Safe haven Treasuries are firmer throughout the curve: The benchmark 10-year and 30-year yields are higher at 2.13% and 3.11%, respectively, while the two-year yield is one basis point down at 0.26%.

Moody's warned France, Europe's second-largest economy, that its gilt-edged rating could be placed on review for possible downgrade in light of the debt burden it may have to shoulder to bail out weaker nations in the eurozone.

"The deterioration in debt metrics and the potential for further contingent liabilities to emerge are exerting pressure on the stable outlook of the government's Aaa debt rating," Moody's wrote in an annual report.

Economists at BMO Capital Markets noted bond markets have responded by pushing French 10-year yields up 5 basis points, "widening the spread versus German Bunds to as high as 107 bps, a euro-era record."

They added: "France losing its AAA rating would make it tough for the EFSF to maintain a AAA rating, creating yet more potential issues for the troubled region." 

U.S. equity futures continue to descend following a 2% sell-off to start the week. S&P 500 futures are down 3.9 points at 1,190 and Dow futures are 21 points lower at 11,280.

Global equities are much worse off: In Asia, shares in Hong Kong and Japan fell 4.23% and 1.55%, and Chinese stocks dropped 2.35%. In Europe's ongoing session, the FTSE 100 has shed 1.49% and the CAC-40 is 2.21% lower.

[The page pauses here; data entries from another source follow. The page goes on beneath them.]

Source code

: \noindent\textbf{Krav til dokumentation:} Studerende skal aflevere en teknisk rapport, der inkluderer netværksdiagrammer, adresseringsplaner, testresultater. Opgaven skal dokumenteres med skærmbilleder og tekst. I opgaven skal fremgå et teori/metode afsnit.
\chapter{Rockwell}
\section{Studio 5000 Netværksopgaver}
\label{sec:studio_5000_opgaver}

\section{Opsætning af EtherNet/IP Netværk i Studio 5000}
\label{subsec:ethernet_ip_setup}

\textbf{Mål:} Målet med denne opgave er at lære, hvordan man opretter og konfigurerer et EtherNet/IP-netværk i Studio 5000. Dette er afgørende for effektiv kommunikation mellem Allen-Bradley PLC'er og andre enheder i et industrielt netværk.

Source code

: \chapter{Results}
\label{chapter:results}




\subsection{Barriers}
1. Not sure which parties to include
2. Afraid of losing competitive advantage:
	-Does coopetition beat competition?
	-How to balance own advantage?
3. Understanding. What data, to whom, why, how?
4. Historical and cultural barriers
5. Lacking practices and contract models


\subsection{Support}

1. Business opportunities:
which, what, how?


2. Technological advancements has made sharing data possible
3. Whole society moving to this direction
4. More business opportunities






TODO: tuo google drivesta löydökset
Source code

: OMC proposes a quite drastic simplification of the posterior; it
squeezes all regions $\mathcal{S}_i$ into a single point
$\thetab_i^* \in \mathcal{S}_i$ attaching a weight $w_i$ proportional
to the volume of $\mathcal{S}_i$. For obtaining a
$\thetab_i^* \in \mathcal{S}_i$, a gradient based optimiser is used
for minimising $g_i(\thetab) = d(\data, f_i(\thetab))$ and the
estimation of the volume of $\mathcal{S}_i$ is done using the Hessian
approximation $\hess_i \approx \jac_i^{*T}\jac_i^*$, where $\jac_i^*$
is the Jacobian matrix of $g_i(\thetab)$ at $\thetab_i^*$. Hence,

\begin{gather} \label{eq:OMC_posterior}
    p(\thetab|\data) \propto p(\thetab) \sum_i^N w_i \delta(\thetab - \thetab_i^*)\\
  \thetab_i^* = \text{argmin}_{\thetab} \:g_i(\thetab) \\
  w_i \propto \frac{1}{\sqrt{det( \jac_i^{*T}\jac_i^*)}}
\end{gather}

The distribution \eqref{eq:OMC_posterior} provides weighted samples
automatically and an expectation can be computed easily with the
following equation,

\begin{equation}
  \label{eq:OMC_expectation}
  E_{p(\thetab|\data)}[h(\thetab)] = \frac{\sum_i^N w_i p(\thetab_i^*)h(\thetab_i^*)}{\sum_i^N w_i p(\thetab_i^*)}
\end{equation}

Among commodities, light crude oil is 0.12% lower at $86.28 per barrel, while gold prices are off 0.98% at $1,660.10 per ounce.

Key Events Today:

8:30 - Economists expect the Producer Price Index to move up 0.2% in September, following a flat reading in August and a 0.2% gain in July. Core prices, which exclude oil and food components, are expected to grow 0.1%, the same as in August and well below the 0.4% jump in July.

"Gasoline prices should be sharply higher - recent declines came too late to pull down the September price index," said IHS Global Insight. "Food prices are expected to ease back after three sharp monthly increases in succession. We expect core finished goods prices to be flat, held down in part by vehicles prices as manufacturers become more aggressive at discounting."

Citigroup expects a 0.3% jump in headline prices but said the general trend is towards softer wholesale prices in coming months. 

"Crude petroleum prices have fallen sharply, first on WTI and now even Brent seems to be headed lower," Citi said. "In addition, many non-energy commodity prices have fallen sharply recently."

10:00 - Builder sentiment remains exceedingly low, according to the Housing Market Index, which fell to 14 in September. Economists expect the index to inch forward to 15 this month, but until there is a sustained rise these monthly fluctuations can be ignored. An optimistic reading is anything above 50. We've got a long way to go.

"Housing activity remains depressed as builders cite credit conditions and price competition from distressed sales as an impediment to new home buying," said Nomura Global Economics.

1:15 - Fed Chairman Ben Bernanke speaks to the Boston Fed Bank conference on the long term effects of the great recession.